Another thoughtful, lengthy and laudable review of the new album from The Rebel Spell. From ScenePointBlank out of Minneapolis…
In many ways The Rebel Spell’s Last Run is a depressing album. The cover art depicts a feeble, aging anthropoid trying desperately to hold back an immense industrial wave. It’s clear that he won’t be able to stand his ground for long. The album title itself can be interpreted as an ominous prediction for the fate of our civilization. And vocalist Todd Serious’ opening lines set anything but an optimistic tone for the album:
There’s a deep deadly silence sadness growing inside of me, it hurts to be here but I can’t leave.It could be easy, for some listeners, to become overwhelmed or disheartened while listening to Last Run. But engaging tough realities is something The Rebel Spell have been doing for three full lengths previous to Last Run, and there is a reason the band is still at it.
Musically, Last Run is a melodic, cleanly produced street punk album. The album starts fast, and maintains the pace for most of its length. The rhythm section is relentless and tight from start to finish, drums and bass guitar coalescing in a way that makes it hard not to pump your fist, and nearly impossible not to bob your head. Rhythmically, there is no new ground being broken on the record. Listeners looking for something more progressive may be let down by the straight ahead punk beat which prevails on Last Run. The Rebel Spell are certainly not trying to be something they’re not. The territory is familiar, but it is executed flawlessly.
The biggest difference between Last Run and The Rebel Spell’s previous releases is probably producer Jesse Gardner’s handling of Erin’s guitar parts.
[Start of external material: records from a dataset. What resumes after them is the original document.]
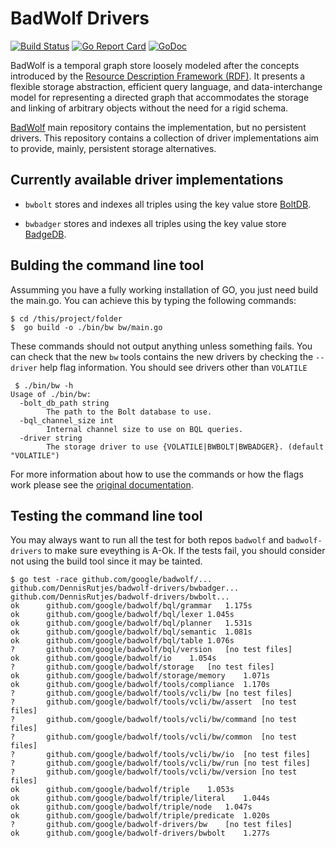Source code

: # BadWolf Drivers

[![Build Status](https://travis-ci.org/google/badwolf-drivers.svg?branch=master)](https://travis-ci.org/google/badwolf-drivers) [![Go Report Card](https://goreportcard.com/badge/github.com/google/badwolf-drivers)](https://goreportcard.com/report/github.com/google/badwolf-drivers) [![GoDoc](https://godoc.org/github.com/google/badwolf-drivers?status.svg)](https://godoc.org/github.com/google/badwolf-drivers) 


BadWolf is a temporal graph store loosely modeled after the concepts introduced
by the
[Resource Description Framework (RDF)](https://en.wikipedia.org/wiki/Resource_Description_Framework).
It presents a flexible storage abstraction, efficient query language, and
data-interchange model for representing a directed graph that accommodates the
storage and linking of arbitrary objects without the need for a rigid schema.

[BadWolf](https://github.com/google/badwolf) main repository contains the
implementation, but no persistent drivers. This repository contains a collection
of driver implementations aim to provide, mainly, persistent storage 
alternatives.

## Currently available driver implementations

* `bwbolt` stores and indexes all triples using the key value store
  [BoltDB](https://github.com/boltdb/bolt).
  
* `bwbadger` stores and indexes all triples using the key value store
[BadgeDB](https://github.com/dgraph-io/badger).


## Bulding the command line tool

Assumming you have a fully working installation of GO, you just need build the main.go. 
You can achieve this by typing the 
following commands:

```
$ cd /this/project/folder
$  go build -o ./bin/bw bw/main.go
```

These commands should not output anything unless something fails. You can 
check that the new `bw` tools contains the new drivers by checking the 
`--driver` help flag information. You should see drivers other than 
`VOLATILE`

```
 $ ./bin/bw -h
Usage of ./bin/bw:
  -bolt_db_path string
    	The path to the Bolt database to use.
  -bql_channel_size int
    	Internal channel size to use on BQL queries.
  -driver string
    	The storage driver to use {VOLATILE|BWBOLT|BWBADGER}. (default "VOLATILE")
```

For more information about how to use the commands or how the flags work
please see the 
[original documentation](https://github.com/google/badwolf/blob/master/docs/command_line_tool.md). 

## Testing the command line tool

You may always want to run all the test for both repos `badwolf` and 
`badwolf-drivers` to make sure eveything is A-Ok. If the tests fail, you 
should consider not using the build tool since it may be tainted.

```
$ go test -race github.com/google/badwolf/... github.com/DennisRutjes/badwolf-drivers/bwbadger... github.com/DennisRutjes/badwolf-drivers/bwbolt...
ok  	github.com/google/badwolf/bql/grammar	1.175s
ok  	github.com/google/badwolf/bql/lexer	1.045s
ok  	github.com/google/badwolf/bql/planner	1.531s
ok  	github.com/google/badwolf/bql/semantic	1.081s
ok  	github.com/google/badwolf/bql/table	1.076s
?   	github.com/google/badwolf/bql/version	[no test files]
ok  	github.com/google/badwolf/io	1.054s
?   	github.com/google/badwolf/storage	[no test files]
ok  	github.com/google/badwolf/storage/memory	1.071s
ok  	github.com/google/badwolf/tools/compliance	1.170s
?   	github.com/google/badwolf/tools/vcli/bw	[no test files]
?   	github.com/google/badwolf/tools/vcli/bw/assert	[no test files]
?   	github.com/google/badwolf/tools/vcli/bw/command	[no test files]
?   	github.com/google/badwolf/tools/vcli/bw/common	[no test files]
?   	github.com/google/badwolf/tools/vcli/bw/io	[no test files]
?   	github.com/google/badwolf/tools/vcli/bw/run	[no test files]
?   	github.com/google/badwolf/tools/vcli/bw/version	[no test files]
ok  	github.com/google/badwolf/triple	1.053s
ok  	github.com/google/badwolf/triple/literal	1.044s
ok  	github.com/google/badwolf/triple/node	1.047s
ok  	github.com/google/badwolf/triple/predicate	1.020s
?   	github.com/google/badwolf-drivers/bw	[no test files]
ok  	github.com/google/badwolf-drivers/bwbolt	1.277s
```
This might be the fullest, most dynamic guitar sound that The Rebel Spell has achieved on a release to date. The balance between cleanliness and abrasiveness on any punk album is always a delicate thing to achieve, and it is struck with remarkable accuracy here. Erin’s crunchy hooks blend seamlessly into haunting, meandering melodies made even more impactful by bass player Elliot’s addition of organ and piano to a few of the songs. The multi-instrumental aspect is not overplayed, but it is one of the characteristics of the album which distinctly sets it apart from conventional street punk.
Vocalist Todd Serious’ delivery on Last Run is in many ways similar to Erin’s guitar work, and the dynamic between the two is one of the things that has defined The Rebel Spell as a unique and relevant band since their first release, 2003’s Expression in Layman’s Terms. Todd’s vocals are aggressive and clean, melodic and punchy, and just like Erin’s guitar, very haunting. It’s not easy to maintain an abrasive vocal sound in heavy music without venturing into screaming territory, nor is it simple to create a unique vocal sound without assuming an unnatural or contrived tone, but Todd’s direct approach is extremely effective at achieving this. The emotion in the vocals is palpable, without sounding sappy. The lyrics are easy to make out, and this is of outmost importance to a band with a message and an agenda like The Rebel Spell. You can tell Todd is angry from his first notes, and it is easy to accept this anger as genuine.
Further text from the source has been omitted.